Wednesday, November 19, 2008

Brecht – The Hardcore Machine at MU Theatre Budapest

A few words about Dunapart and the performing arts platform: a huge personal disappointment. An awful crowd, snobbish fancy dressed theatre goers and critics, talking some disgusting French, probably just for the beautiful intonations, claiming the last pantheon of being bourgeois: the experimental theatre.

I went to see one show that was so promising: Brecht the Hardcore Machine from Andras Urban Company, based on Brecht’s Buckow Elegies. It had its premiere last year in Berlin and it is supposed to represent a break with literary drama and post-dramatic theatre that is not performative enough for them and still too much based on texts. “This performance is not a play” they say. And I remember using the exactly same words two weeks ago about my Beckett trilogy. Not following a particular narrative, the performance approaches a young working girl that enters “the wonderful world of ideology and corporeality.”

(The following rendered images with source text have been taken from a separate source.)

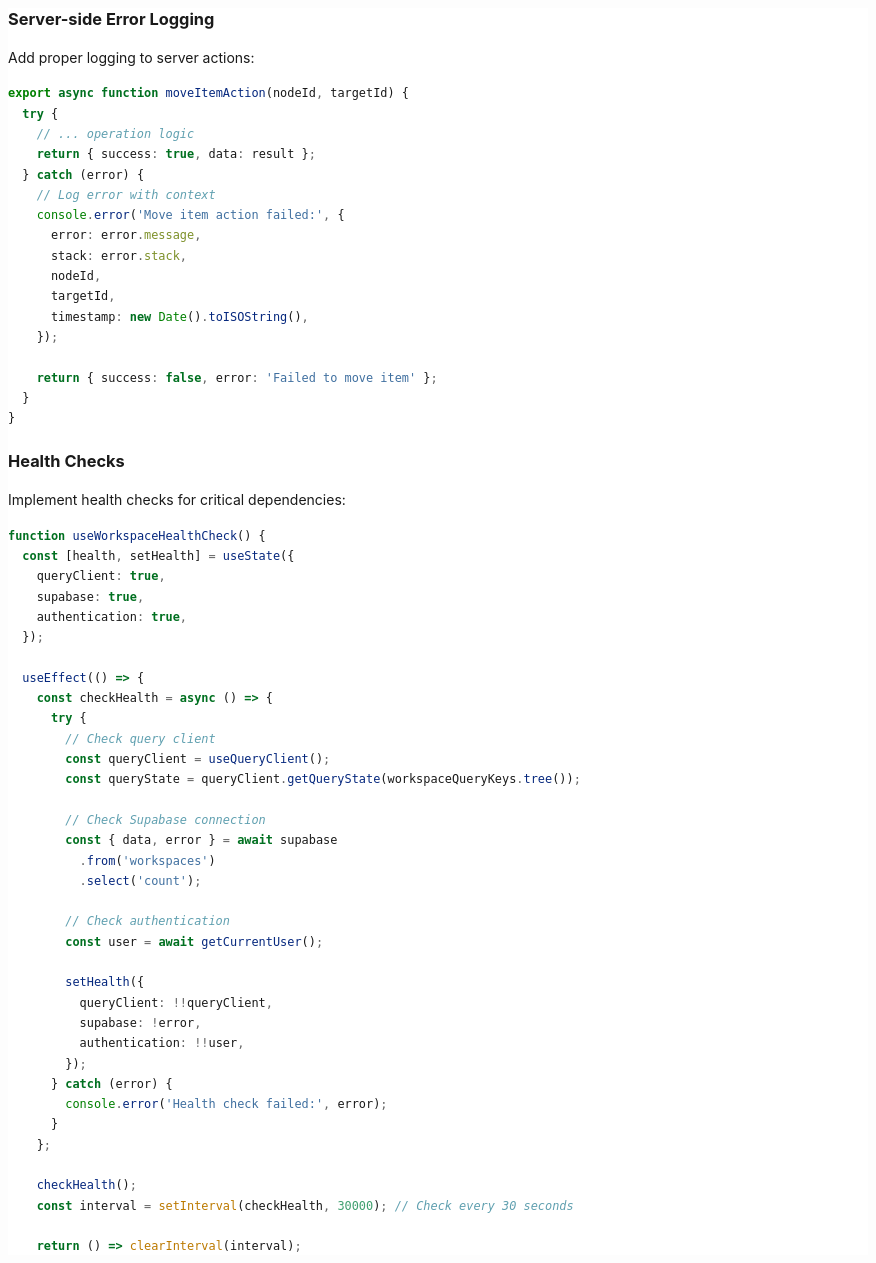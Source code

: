 ### Server-side Error Logging

Add proper logging to server actions:

```typescript
export async function moveItemAction(nodeId, targetId) {
  try {
    // ... operation logic
    return { success: true, data: result };
  } catch (error) {
    // Log error with context
    console.error('Move item action failed:', {
      error: error.message,
      stack: error.stack,
      nodeId,
      targetId,
      timestamp: new Date().toISOString(),
    });

    return { success: false, error: 'Failed to move item' };
  }
}
```

### Health Checks

Implement health checks for critical dependencies:

```typescript
function useWorkspaceHealthCheck() {
  const [health, setHealth] = useState({
    queryClient: true,
    supabase: true,
    authentication: true,
  });

  useEffect(() => {
    const checkHealth = async () => {
      try {
        // Check query client
        const queryClient = useQueryClient();
        const queryState = queryClient.getQueryState(workspaceQueryKeys.tree());

        // Check Supabase connection
        const { data, error } = await supabase
          .from('workspaces')
          .select('count');

        // Check authentication
        const user = await getCurrentUser();

        setHealth({
          queryClient: !!queryClient,
          supabase: !error,
          authentication: !!user,
        });
      } catch (error) {
        console.error('Health check failed:', error);
      }
    };

    checkHealth();
    const interval = setInterval(checkHealth, 30000); // Check every 30 seconds

    return () => clearInterval(interval);
```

And more they say: “Labour. Starvation. Sex. Power. Fun. Class struggle is not dead.” Not to mention the goody goody focus on the body of actors, very third theatre style. Very Barbaesque. Very exciting. The first feeling that something is fishy about this show was when I entered the small MU and I saw an awful exhibition a la bible belt post-feminism with pop art playmates spreading messages like “Dworkin and Queer are Dead”. Nothing to do with the show one might say. Not really I say. A show for me cannot exist outside the space of the performance, the artists’ usage of spectators with their breaths, their bodies, their nicely combed hair and their greedy eyes. And this public was just horrible. Together with the unfit space of MU for such a show.

Continuing with the show: beautiful ideas, generous attempts, ingenious solutions, hard working actors but a limited vision, a shitty director shitting his pants, not leaving the actors think with their bodies and dilate them just for the sake of some shitty fixed images, weak scenes and a personal gratification. And no hysterical creativity here. Trying to tell a retro-political revue they ended up with the most horrible clichés that made me feel embarrassed. But on the other hand, the commodification of Brecht is not new-fangled and it doesn’t have to be subtle all the time. Maybe the good news is that Brecht sells and is sold again and these guys proved it once again. Because as good ol’ Brecht said “What is theatre if not a night of good entertainment?”

Like Arpad Schilling after this bitter taste performance, I ended up dreaming of a theatre made in the forest where no one dares to come. Or like Tadeusz Kantor to secretly dream of all artists dropping dead.